Countermeasures, in addition to being necessarily reactive to an internationally illegal act, also require that the act successfully be attributed to the state in question. Attribution is recognized as an arduous challenge in cyberspace, but is becoming increasingly surmountable, especially for sophisticated governments. To that point, the U.S. not only identified Russian hackers participating in election interference for the 2018 midterm elections, but also notified the hackers that they were being monitored to dissuade them from engaging in further operations. Given that the U.S. seems to recognize cyber meddling in elections as a violation of sovereignty, countermeasures appear to be a legally appropriate mechanism for implementing the NDAA’s authorization for “appropriate and proportional action in foreign cyberspace to disrupt … attempt[s] to influence American elections.” But, from a policy perspective, are they the optimal course of action?

The principle of countermeasures provide a framework for ensuring that retaliatory cyber operations are proportional, though it differs from the more familiar international humanitarian law principle of proportionality for armed conflict. Proportionality in the context of countermeasures focuses on the extent of the injury suffered by the victim state, as opposed to the benefit gained by the countermeasure. A countermeasure may exceed the minimum intensity and scope necessary to force the responsible state into compliance with its legal obligation to the injured state, so long as it remains proportionate; however, if only a disproportionate action would compel the responsible state to comply with its legal obligations, then the victim state is precluded from engaging in a countermeasure of that severity.

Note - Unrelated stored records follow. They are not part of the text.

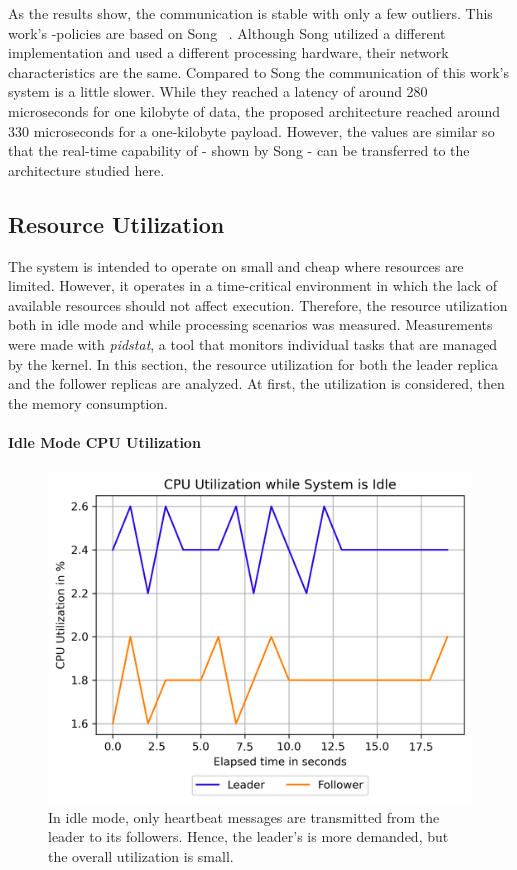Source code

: As the results show, the communication is stable with only a few outliers.
This work's -policies are based on Song \etal~\cite{SongDDSInRealTimeSystems}.
Although Song \etal utilized a different  implementation and used a different processing hardware, their network characteristics are the same.
Compared to Song \etal the communication of this work's system is a little slower.
While they reached a latency of around 280 microseconds for one kilobyte of data, the proposed architecture reached around 330 microseconds for a one-kilobyte payload.
However, the values are similar so that the real-time capability of  - shown by Song \etal - can be transferred to the architecture studied here.


\subsection{Resource Utilization}

The system is intended to operate on small and cheap  where resources are limited.
However, it operates in a time-critical environment in which the lack of available resources should not affect execution.
Therefore, the resource utilization both in idle mode and while processing scenarios was measured.
Measurements were made with \textit{pidstat}, a tool that monitors individual tasks that are managed by the  kernel.
In this section, the resource utilization for both the leader replica and the follower replicas are analyzed.
At first, the  utilization is considered, then the memory consumption.

\paragraph{Idle Mode CPU Utilization}

\begin{figure}[!hbt]
	\centering
	\includegraphics[width=0.8\linewidth]{images/plots/CPUUsageIdleTime}
	\caption{In idle mode, only heartbeat messages are transmitted from the leader to its followers. Hence, the leader's  is more demanded, but the overall utilization is small.}
	\label{fig:PlotCPUUsageIdleTime}
\end{figure}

Michael N. Schmitt, the expert who directed the creation of the Tallinn Manual(s) on cyber operations, is sanguine about the prospect of cyber countermeasures. He concludes that “[c]ountermeasures offer [s]tates a viable, and lawful, means of responding to harmful cyber actions in a manner more robust than retorsion, [a retaliatory action that is lawful but detrimental to another state’s interests,] but less provocative than a use of force. With countermeasures, [s]tates will seldom be left with a choice between ineffective response and overreaction.” Even so, Schmitt concedes that judging the proportionality of countermeasures is a difficult and approximative task. However, proportionality analysis is generally an imprecise exercise.

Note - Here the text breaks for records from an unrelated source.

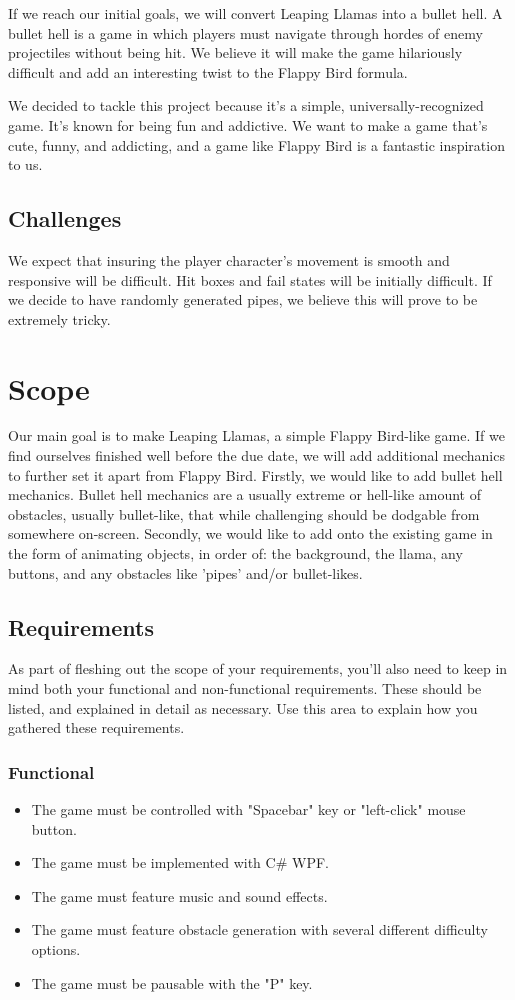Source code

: \documentclass[10pt,conference,onecolumn,compsoc]{IEEEtran}
\begin{document}
	If we reach our initial goals, we will convert Leaping Llamas into a bullet hell. A bullet hell is a game in which players must navigate through hordes of enemy projectiles without being hit. We believe it will make the game hilariously difficult and add an interesting twist to the Flappy Bird formula.

	We decided to tackle this project because it's a simple, universally-recognized game. It's known for being fun and addictive. We want to make a game that's cute, funny, and addicting, and a game like Flappy Bird is a fantastic inspiration to us.

\subsection{Challenges}
	We expect that insuring the player character's movement is smooth and responsive will be difficult. Hit boxes and fail states will be initially difficult. If we decide to have randomly generated pipes, we believe this will prove to be extremely tricky.

\section{Scope}
	Our main goal is to make Leaping Llamas, a simple Flappy Bird-like game. If we find ourselves finished well before the due date, we will add additional mechanics to further set it apart from Flappy Bird. Firstly, we would like to add bullet hell mechanics. Bullet hell mechanics are a usually extreme or hell-like amount of obstacles, usually bullet-like, that while challenging should be dodgable from somewhere on-screen.  Secondly, we would like to add onto the existing game in the form of animating objects, in order of: the background, the llama, any buttons, and any obstacles like 'pipes' and/or bullet-likes. 

\subsection{Requirements}
	As part of fleshing out the scope of your requirements, you'll also need to keep in mind both your functional and non-functional requirements.  These should be listed, and explained in detail as necessary.  Use this area to explain how you gathered these requirements.

\subsubsection{Functional}
	\begin{itemize}
	\item The game must be controlled with "Spacebar" key or "left-click" mouse button.
	\item The game must be implemented with C\# WPF.
	\item The game must feature music and sound effects.
	\item The game must feature obstacle generation with several different difficulty options.
	\item The game must be pausable with the "P" key.
	\end{itemize}
\end{document}
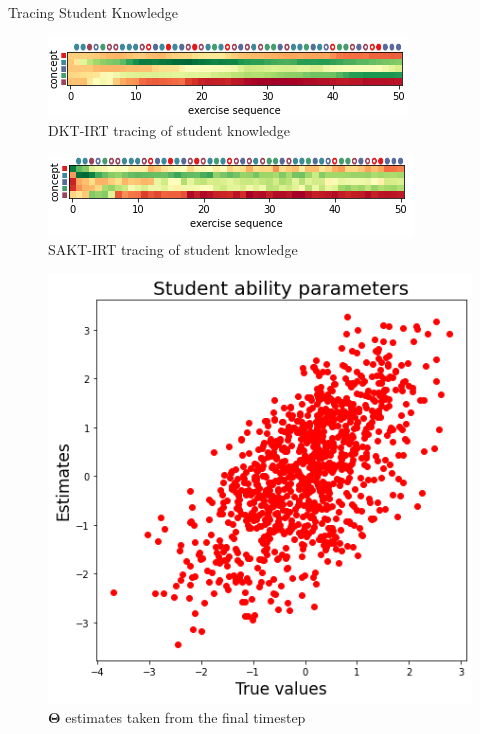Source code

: \documentclass{beamer}
\newcommand{\vect}[1]{\boldsymbol{#1}}
\theoremstyle{definition}
\let\oldfootnotesize\footnotesize
\renewcommand*{\footnotesize}{\oldfootnotesize\tiny}
\begin{document}
\begin{frame}{Tracing Student Knowledge}
  \centering
\begin{figure}[h]
  \includegraphics[width=.97\textwidth]{../img/kt_irt/knowledge_trace_lstm_edited.png}
  \caption*{\footnotesize DKT-IRT tracing of student knowledge}
\end{figure}
  \medskip
\begin{figure}[h]
    \includegraphics[width=.97\textwidth]{../img/kt_irt/knowledge_trace_attn_edited.png}
    \caption*{\footnotesize SAKT-IRT tracing of student knowledge}
\end{figure}
  \endminipage
  \centering
  \begin{figure}
    \includegraphics[width=.9\textwidth]{../img/kt_irt/theta_est_attn2.png}
    \caption*{\centering \footnotesize $\vect \Theta$ estimates taken from the final timestep}
  \end{figure}
  \endminipage
\end{frame}
\end{document}
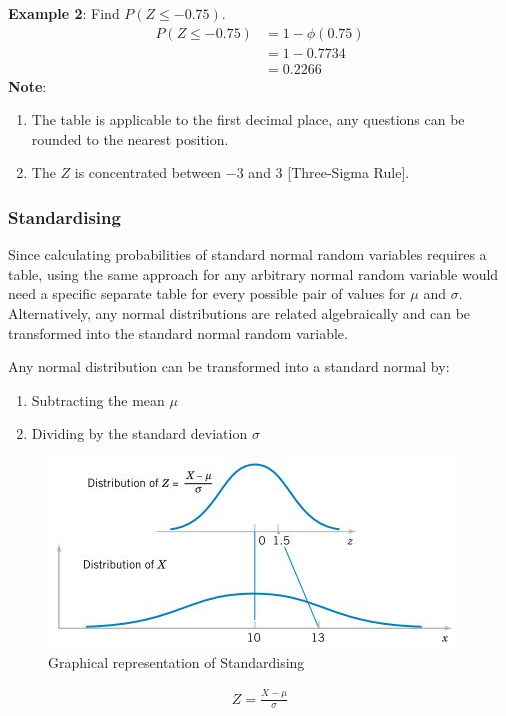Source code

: \documentclass[10pt,a4paper]{article}
\begin{document}
\textbf{Example 2}: Find $P(Z \leq -0.75)$.
\begin{align*}
    P(Z \leq -0.75) &= 1 - \phi(0.75) \\
    &= 1 - 0.7734 \\
    &= 0.2266
\end{align*}
\textbf{Note}:
\begin{enumerate}
    \item The table is applicable to the first decimal place, any questions can be rounded to the nearest
    position.
    \item The $Z$ is concentrated between $-3$ and $3$ [Three-Sigma Rule].
\end{enumerate}

\subsubsection{Standardising}

Since calculating probabilities of standard normal random variables requires a table, using the same
approach for any arbitrary normal random variable would need a specific separate table for every possible
pair of values for $\mu$ and $\sigma$. Alternatively, any normal distributions are related
algebraically and can be transformed into the standard normal random variable.

Any normal distribution can be transformed into a standard normal by:
\begin{enumerate}
    \item Subtracting the mean $\mu$ 
    \item Dividing by the standard deviation $\sigma$
\end{enumerate}
\begin{figure} [h!]
    \centering
    \includegraphics[scale=0.9]{Standard.JPG}
    \caption{Graphical representation of Standardising}
\end{figure}
\begin{align*}
    Z = \frac{X - \mu}{\sigma}
\end{align*}
\end{document}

Others criticize the extrapolation of countermeasures to cyberspace on a normative basis, claiming that it would constitute a dangerous precedent. One scholar contends that for “states to embrace countermeasures doctrine as a means of addressing cyber interference in elections would be myopic” because it would expand the lawful use of violence in the international system. Others castigate reciprocal countermeasures as “deeply problematic for an international legal regime that seeks to appropriately constrain state responses to cyber-conflict.” Cited concerns include the risk of unanticipated and wide-ranging harms because of the interconnected and interdependent nature of digital infrastructure. The potential for additional, unexpected harms—potentially making the countermeasure disproportionate—may generate further escalatory pressures.

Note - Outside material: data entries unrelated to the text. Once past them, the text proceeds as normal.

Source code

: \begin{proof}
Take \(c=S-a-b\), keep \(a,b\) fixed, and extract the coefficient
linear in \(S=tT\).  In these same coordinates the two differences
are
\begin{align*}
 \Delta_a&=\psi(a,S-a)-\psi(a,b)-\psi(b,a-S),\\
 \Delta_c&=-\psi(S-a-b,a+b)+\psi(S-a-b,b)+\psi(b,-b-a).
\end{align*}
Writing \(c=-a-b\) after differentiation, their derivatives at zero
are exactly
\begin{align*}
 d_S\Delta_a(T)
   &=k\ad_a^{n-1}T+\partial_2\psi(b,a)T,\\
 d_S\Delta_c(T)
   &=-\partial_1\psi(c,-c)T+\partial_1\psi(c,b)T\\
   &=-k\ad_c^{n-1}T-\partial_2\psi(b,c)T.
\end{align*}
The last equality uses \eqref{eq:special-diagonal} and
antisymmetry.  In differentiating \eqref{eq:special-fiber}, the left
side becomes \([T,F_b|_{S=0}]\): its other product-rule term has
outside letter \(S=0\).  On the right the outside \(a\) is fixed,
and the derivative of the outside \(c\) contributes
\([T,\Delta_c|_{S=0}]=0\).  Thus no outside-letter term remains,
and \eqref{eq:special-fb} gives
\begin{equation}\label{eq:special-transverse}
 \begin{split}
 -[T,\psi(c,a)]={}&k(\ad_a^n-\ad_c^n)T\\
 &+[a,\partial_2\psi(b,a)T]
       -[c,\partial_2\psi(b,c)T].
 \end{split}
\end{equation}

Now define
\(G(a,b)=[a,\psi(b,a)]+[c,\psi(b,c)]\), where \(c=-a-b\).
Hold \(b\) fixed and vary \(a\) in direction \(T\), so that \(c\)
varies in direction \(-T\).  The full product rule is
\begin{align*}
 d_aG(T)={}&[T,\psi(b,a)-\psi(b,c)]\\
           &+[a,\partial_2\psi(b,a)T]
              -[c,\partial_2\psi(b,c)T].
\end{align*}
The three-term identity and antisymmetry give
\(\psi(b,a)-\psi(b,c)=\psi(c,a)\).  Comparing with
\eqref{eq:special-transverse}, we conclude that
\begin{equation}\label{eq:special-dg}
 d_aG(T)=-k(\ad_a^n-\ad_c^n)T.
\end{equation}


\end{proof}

Notwithstanding the imperfections of countermeasures, their extrapolation to the cyber domain would clarify the scope of activity that the U.S. will likely undertake now that it is authorized to proportionately respond to cyber meddling in elections. Furthermore, a cyber countermeasures regime would comport with U.S. government doctrinal publications, such as this year’s Command Vision, released by U.S. Cyber Command, which envision cyberspace as a more actively contested domain. In light of Section 1642, the U.S. government should further articulate its understanding of proportionality in the cyber domain, particularly with respect to actions taken in response to foreign cyber meddling in elections. Clearly espousing the countermeasures framework would be one way of reducing uncertainty regarding its intent.

 

Andreas Pavlou is a J.D. student at Columbia Law School, where he is focusing on national security law. He holds an M.A. in International Policy Studies from Stanford and a B.A. in Physics from Brown.